▶ Task to carry out:
All that is needed is the line containing "The image shows" together with each line after it, transcribed exactly to the end of the records.

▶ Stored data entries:
*** Begin section ***

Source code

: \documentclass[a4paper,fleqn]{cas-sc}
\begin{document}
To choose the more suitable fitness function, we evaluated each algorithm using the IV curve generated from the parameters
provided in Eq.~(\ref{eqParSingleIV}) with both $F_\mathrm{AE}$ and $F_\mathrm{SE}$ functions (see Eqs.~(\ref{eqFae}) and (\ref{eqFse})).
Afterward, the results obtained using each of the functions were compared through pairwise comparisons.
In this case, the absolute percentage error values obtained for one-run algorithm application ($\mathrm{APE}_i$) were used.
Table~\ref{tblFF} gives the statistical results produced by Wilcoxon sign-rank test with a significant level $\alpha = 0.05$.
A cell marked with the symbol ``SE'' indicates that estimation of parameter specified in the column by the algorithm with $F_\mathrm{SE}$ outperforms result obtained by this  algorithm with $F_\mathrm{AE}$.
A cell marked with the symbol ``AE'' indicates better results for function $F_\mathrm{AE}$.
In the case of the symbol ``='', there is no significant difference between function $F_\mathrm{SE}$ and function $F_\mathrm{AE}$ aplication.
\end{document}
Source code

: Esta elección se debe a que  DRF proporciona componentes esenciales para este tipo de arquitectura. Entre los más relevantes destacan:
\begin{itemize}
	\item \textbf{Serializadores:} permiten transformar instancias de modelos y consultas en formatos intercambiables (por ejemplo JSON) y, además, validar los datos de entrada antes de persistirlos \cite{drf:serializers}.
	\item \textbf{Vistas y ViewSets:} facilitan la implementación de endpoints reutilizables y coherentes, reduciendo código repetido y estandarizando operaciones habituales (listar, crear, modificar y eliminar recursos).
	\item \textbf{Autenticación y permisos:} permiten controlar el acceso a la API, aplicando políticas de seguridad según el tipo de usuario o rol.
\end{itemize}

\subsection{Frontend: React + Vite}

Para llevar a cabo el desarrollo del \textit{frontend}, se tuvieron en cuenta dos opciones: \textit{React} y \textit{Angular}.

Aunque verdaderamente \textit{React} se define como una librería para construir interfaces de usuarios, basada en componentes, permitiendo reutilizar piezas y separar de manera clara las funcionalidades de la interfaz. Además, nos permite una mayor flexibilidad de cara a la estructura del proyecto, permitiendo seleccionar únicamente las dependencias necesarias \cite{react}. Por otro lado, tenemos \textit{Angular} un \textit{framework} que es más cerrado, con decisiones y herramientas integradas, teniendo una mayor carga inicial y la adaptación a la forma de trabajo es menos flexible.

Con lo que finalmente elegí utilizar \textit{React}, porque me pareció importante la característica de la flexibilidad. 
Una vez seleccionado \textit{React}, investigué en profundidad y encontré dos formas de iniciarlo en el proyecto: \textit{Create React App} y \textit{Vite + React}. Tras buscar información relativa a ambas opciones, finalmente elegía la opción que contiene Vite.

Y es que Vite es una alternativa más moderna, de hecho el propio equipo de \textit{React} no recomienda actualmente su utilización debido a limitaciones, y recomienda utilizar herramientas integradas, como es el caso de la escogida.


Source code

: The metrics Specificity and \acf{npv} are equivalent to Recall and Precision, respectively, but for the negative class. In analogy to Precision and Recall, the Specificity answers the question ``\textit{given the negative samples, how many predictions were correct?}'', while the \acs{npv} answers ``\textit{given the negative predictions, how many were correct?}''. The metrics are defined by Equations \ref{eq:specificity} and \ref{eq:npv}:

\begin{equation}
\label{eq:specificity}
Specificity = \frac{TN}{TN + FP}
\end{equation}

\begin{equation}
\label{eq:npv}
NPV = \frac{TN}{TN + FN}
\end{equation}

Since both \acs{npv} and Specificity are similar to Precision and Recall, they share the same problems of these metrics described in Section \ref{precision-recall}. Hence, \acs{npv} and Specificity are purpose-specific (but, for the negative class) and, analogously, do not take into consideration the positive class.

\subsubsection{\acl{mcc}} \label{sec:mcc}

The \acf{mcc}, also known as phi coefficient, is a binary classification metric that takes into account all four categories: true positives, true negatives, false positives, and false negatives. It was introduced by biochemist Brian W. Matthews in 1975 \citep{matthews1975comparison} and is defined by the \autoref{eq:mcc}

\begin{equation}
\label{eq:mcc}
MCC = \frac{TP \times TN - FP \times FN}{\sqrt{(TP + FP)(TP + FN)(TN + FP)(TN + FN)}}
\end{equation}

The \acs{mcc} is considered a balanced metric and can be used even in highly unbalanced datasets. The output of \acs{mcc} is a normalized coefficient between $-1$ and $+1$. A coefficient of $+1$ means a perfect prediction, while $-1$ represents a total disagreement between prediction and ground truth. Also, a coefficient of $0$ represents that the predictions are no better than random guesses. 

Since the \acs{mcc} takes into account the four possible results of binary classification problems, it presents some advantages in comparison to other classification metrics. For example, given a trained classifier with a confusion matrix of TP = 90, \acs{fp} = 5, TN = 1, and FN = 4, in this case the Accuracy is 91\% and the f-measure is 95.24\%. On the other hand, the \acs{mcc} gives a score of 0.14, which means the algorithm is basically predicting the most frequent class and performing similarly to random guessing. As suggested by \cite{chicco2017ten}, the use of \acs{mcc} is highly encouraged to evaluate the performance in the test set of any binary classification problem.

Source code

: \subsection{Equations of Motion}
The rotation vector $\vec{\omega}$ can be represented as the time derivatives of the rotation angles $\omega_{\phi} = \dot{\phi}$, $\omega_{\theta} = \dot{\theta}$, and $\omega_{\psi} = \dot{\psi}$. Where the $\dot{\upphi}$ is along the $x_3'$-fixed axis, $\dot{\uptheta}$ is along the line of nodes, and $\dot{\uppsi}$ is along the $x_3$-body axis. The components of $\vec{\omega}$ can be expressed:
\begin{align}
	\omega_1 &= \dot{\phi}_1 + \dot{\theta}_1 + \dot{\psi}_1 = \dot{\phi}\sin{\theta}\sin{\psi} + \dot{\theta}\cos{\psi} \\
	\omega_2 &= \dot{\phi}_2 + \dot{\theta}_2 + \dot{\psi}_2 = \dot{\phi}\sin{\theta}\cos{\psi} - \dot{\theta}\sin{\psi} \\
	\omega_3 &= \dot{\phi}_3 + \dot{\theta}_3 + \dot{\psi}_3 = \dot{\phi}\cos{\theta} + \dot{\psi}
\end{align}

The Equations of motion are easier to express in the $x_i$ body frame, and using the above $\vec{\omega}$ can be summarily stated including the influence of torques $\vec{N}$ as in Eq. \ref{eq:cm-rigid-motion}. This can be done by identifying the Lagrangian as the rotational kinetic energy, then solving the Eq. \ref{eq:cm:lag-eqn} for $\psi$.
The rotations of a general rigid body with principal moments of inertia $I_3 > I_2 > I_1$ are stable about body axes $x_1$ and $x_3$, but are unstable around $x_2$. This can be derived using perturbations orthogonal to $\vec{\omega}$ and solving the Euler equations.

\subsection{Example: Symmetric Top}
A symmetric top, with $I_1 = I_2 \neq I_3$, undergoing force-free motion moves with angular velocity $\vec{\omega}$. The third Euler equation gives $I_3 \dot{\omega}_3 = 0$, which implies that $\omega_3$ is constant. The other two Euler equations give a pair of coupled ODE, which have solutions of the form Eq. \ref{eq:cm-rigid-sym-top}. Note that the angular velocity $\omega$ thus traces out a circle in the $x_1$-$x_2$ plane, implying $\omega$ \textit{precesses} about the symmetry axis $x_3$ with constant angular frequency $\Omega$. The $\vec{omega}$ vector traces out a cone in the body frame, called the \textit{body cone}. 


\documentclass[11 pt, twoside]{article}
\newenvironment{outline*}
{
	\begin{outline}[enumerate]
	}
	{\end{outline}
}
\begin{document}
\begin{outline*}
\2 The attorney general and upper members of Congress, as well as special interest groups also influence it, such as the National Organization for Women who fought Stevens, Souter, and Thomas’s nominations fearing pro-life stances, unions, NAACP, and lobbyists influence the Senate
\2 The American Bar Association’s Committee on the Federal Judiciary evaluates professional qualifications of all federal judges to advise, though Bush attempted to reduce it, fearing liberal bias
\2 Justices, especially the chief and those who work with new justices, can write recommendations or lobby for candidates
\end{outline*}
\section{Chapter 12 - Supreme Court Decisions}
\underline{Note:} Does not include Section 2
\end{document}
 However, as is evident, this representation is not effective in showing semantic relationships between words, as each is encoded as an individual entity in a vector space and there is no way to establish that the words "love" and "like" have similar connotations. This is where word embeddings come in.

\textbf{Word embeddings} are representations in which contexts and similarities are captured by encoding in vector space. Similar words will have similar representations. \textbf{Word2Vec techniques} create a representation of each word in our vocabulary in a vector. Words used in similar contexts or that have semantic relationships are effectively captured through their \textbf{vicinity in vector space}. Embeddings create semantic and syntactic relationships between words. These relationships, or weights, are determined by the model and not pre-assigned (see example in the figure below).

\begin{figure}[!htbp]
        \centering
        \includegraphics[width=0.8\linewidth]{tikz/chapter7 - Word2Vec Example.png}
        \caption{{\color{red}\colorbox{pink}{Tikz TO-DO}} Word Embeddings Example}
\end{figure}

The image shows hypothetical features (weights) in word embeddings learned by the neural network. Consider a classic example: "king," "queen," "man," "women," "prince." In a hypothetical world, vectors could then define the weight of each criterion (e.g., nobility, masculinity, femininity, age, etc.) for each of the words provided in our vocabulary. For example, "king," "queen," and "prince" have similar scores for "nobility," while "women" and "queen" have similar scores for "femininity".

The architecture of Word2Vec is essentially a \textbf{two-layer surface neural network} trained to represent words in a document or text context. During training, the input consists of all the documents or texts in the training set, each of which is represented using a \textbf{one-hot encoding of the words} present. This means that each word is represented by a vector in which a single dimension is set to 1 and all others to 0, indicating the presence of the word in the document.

*** End section ***

▶ Exercise output:
The image shows hypothetical features (weights) in word embeddings learned by the neural network. Consider a classic example: "king," "queen," "man," "women," "prince." In a hypothetical world, vectors could then define the weight of each criterion (e.g., nobility, masculinity, femininity, age, etc.) for each of the words provided in our vocabulary. For example, "king," "queen," and "prince" have similar scores for "nobility," while "women" and "queen" have similar scores for "femininity".

The architecture of Word2Vec is essentially a \textbf{two-layer surface neural network} trained to represent words in a document or text context. During training, the input consists of all the documents or texts in the training set, each of which is represented using a \textbf{one-hot encoding of the words} present. This means that each word is represented by a vector in which a single dimension is set to 1 and all others to 0, indicating the presence of the word in the document.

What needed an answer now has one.